Entries taken from a collection:

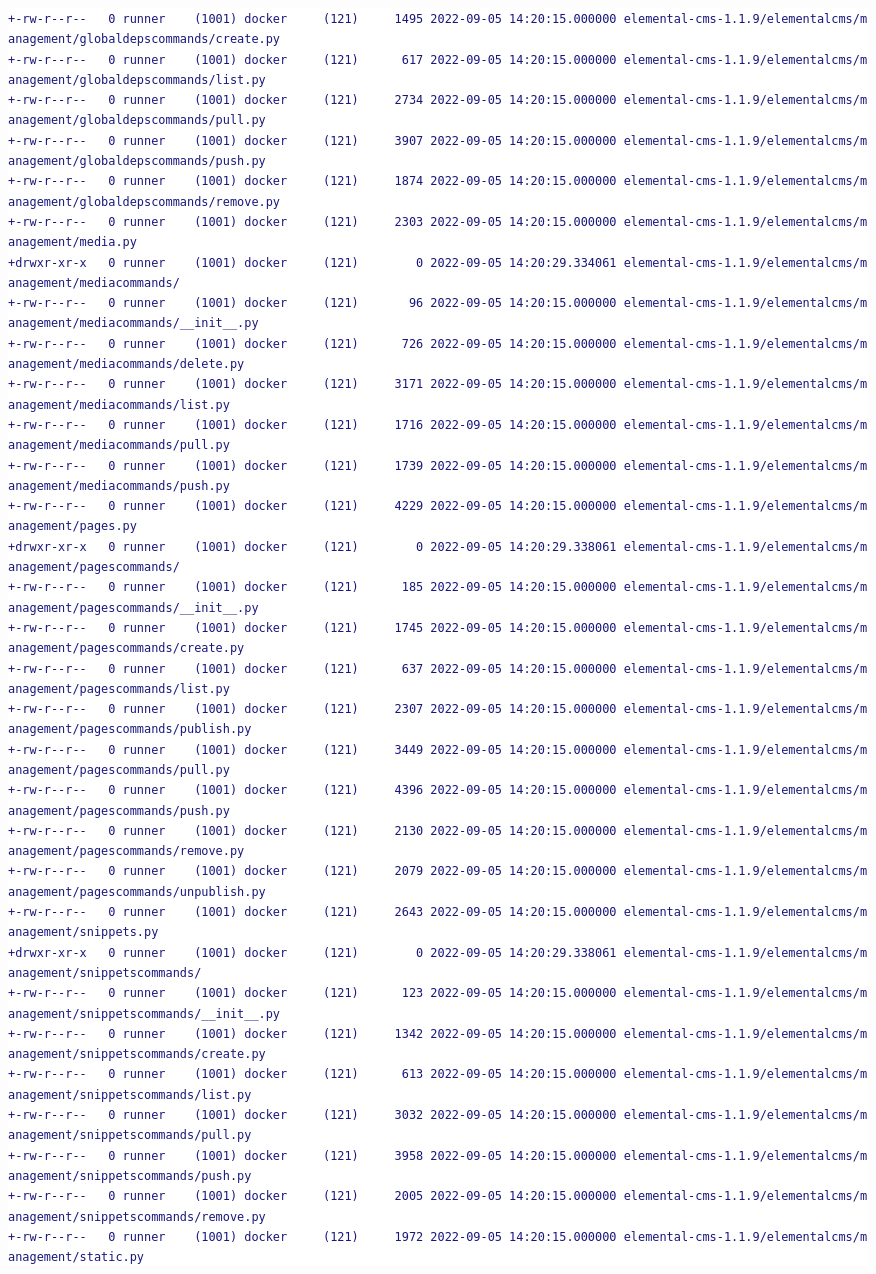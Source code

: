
 ```diff
+-rw-r--r--   0 runner    (1001) docker     (121)     1495 2022-09-05 14:20:15.000000 elemental-cms-1.1.9/elementalcms/management/globaldepscommands/create.py
+-rw-r--r--   0 runner    (1001) docker     (121)      617 2022-09-05 14:20:15.000000 elemental-cms-1.1.9/elementalcms/management/globaldepscommands/list.py
+-rw-r--r--   0 runner    (1001) docker     (121)     2734 2022-09-05 14:20:15.000000 elemental-cms-1.1.9/elementalcms/management/globaldepscommands/pull.py
+-rw-r--r--   0 runner    (1001) docker     (121)     3907 2022-09-05 14:20:15.000000 elemental-cms-1.1.9/elementalcms/management/globaldepscommands/push.py
+-rw-r--r--   0 runner    (1001) docker     (121)     1874 2022-09-05 14:20:15.000000 elemental-cms-1.1.9/elementalcms/management/globaldepscommands/remove.py
+-rw-r--r--   0 runner    (1001) docker     (121)     2303 2022-09-05 14:20:15.000000 elemental-cms-1.1.9/elementalcms/management/media.py
+drwxr-xr-x   0 runner    (1001) docker     (121)        0 2022-09-05 14:20:29.334061 elemental-cms-1.1.9/elementalcms/management/mediacommands/
+-rw-r--r--   0 runner    (1001) docker     (121)       96 2022-09-05 14:20:15.000000 elemental-cms-1.1.9/elementalcms/management/mediacommands/__init__.py
+-rw-r--r--   0 runner    (1001) docker     (121)      726 2022-09-05 14:20:15.000000 elemental-cms-1.1.9/elementalcms/management/mediacommands/delete.py
+-rw-r--r--   0 runner    (1001) docker     (121)     3171 2022-09-05 14:20:15.000000 elemental-cms-1.1.9/elementalcms/management/mediacommands/list.py
+-rw-r--r--   0 runner    (1001) docker     (121)     1716 2022-09-05 14:20:15.000000 elemental-cms-1.1.9/elementalcms/management/mediacommands/pull.py
+-rw-r--r--   0 runner    (1001) docker     (121)     1739 2022-09-05 14:20:15.000000 elemental-cms-1.1.9/elementalcms/management/mediacommands/push.py
+-rw-r--r--   0 runner    (1001) docker     (121)     4229 2022-09-05 14:20:15.000000 elemental-cms-1.1.9/elementalcms/management/pages.py
+drwxr-xr-x   0 runner    (1001) docker     (121)        0 2022-09-05 14:20:29.338061 elemental-cms-1.1.9/elementalcms/management/pagescommands/
+-rw-r--r--   0 runner    (1001) docker     (121)      185 2022-09-05 14:20:15.000000 elemental-cms-1.1.9/elementalcms/management/pagescommands/__init__.py
+-rw-r--r--   0 runner    (1001) docker     (121)     1745 2022-09-05 14:20:15.000000 elemental-cms-1.1.9/elementalcms/management/pagescommands/create.py
+-rw-r--r--   0 runner    (1001) docker     (121)      637 2022-09-05 14:20:15.000000 elemental-cms-1.1.9/elementalcms/management/pagescommands/list.py
+-rw-r--r--   0 runner    (1001) docker     (121)     2307 2022-09-05 14:20:15.000000 elemental-cms-1.1.9/elementalcms/management/pagescommands/publish.py
+-rw-r--r--   0 runner    (1001) docker     (121)     3449 2022-09-05 14:20:15.000000 elemental-cms-1.1.9/elementalcms/management/pagescommands/pull.py
+-rw-r--r--   0 runner    (1001) docker     (121)     4396 2022-09-05 14:20:15.000000 elemental-cms-1.1.9/elementalcms/management/pagescommands/push.py
+-rw-r--r--   0 runner    (1001) docker     (121)     2130 2022-09-05 14:20:15.000000 elemental-cms-1.1.9/elementalcms/management/pagescommands/remove.py
+-rw-r--r--   0 runner    (1001) docker     (121)     2079 2022-09-05 14:20:15.000000 elemental-cms-1.1.9/elementalcms/management/pagescommands/unpublish.py
+-rw-r--r--   0 runner    (1001) docker     (121)     2643 2022-09-05 14:20:15.000000 elemental-cms-1.1.9/elementalcms/management/snippets.py
+drwxr-xr-x   0 runner    (1001) docker     (121)        0 2022-09-05 14:20:29.338061 elemental-cms-1.1.9/elementalcms/management/snippetscommands/
+-rw-r--r--   0 runner    (1001) docker     (121)      123 2022-09-05 14:20:15.000000 elemental-cms-1.1.9/elementalcms/management/snippetscommands/__init__.py
+-rw-r--r--   0 runner    (1001) docker     (121)     1342 2022-09-05 14:20:15.000000 elemental-cms-1.1.9/elementalcms/management/snippetscommands/create.py
+-rw-r--r--   0 runner    (1001) docker     (121)      613 2022-09-05 14:20:15.000000 elemental-cms-1.1.9/elementalcms/management/snippetscommands/list.py
+-rw-r--r--   0 runner    (1001) docker     (121)     3032 2022-09-05 14:20:15.000000 elemental-cms-1.1.9/elementalcms/management/snippetscommands/pull.py
+-rw-r--r--   0 runner    (1001) docker     (121)     3958 2022-09-05 14:20:15.000000 elemental-cms-1.1.9/elementalcms/management/snippetscommands/push.py
+-rw-r--r--   0 runner    (1001) docker     (121)     2005 2022-09-05 14:20:15.000000 elemental-cms-1.1.9/elementalcms/management/snippetscommands/remove.py
+-rw-r--r--   0 runner    (1001) docker     (121)     1972 2022-09-05 14:20:15.000000 elemental-cms-1.1.9/elementalcms/management/static.py
```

_Activity:_ All lines of the data that hold "drwxr" need to be copied.

_Answer section:_
+drwxr-xr-x   0 runner    (1001) docker     (121)        0 2022-09-05 14:20:29.334061 elemental-cms-1.1.9/elementalcms/management/mediacommands/
+drwxr-xr-x   0 runner    (1001) docker     (121)        0 2022-09-05 14:20:29.338061 elemental-cms-1.1.9/elementalcms/management/pagescommands/
+drwxr-xr-x   0 runner    (1001) docker     (121)        0 2022-09-05 14:20:29.338061 elemental-cms-1.1.9/elementalcms/management/snippetscommands/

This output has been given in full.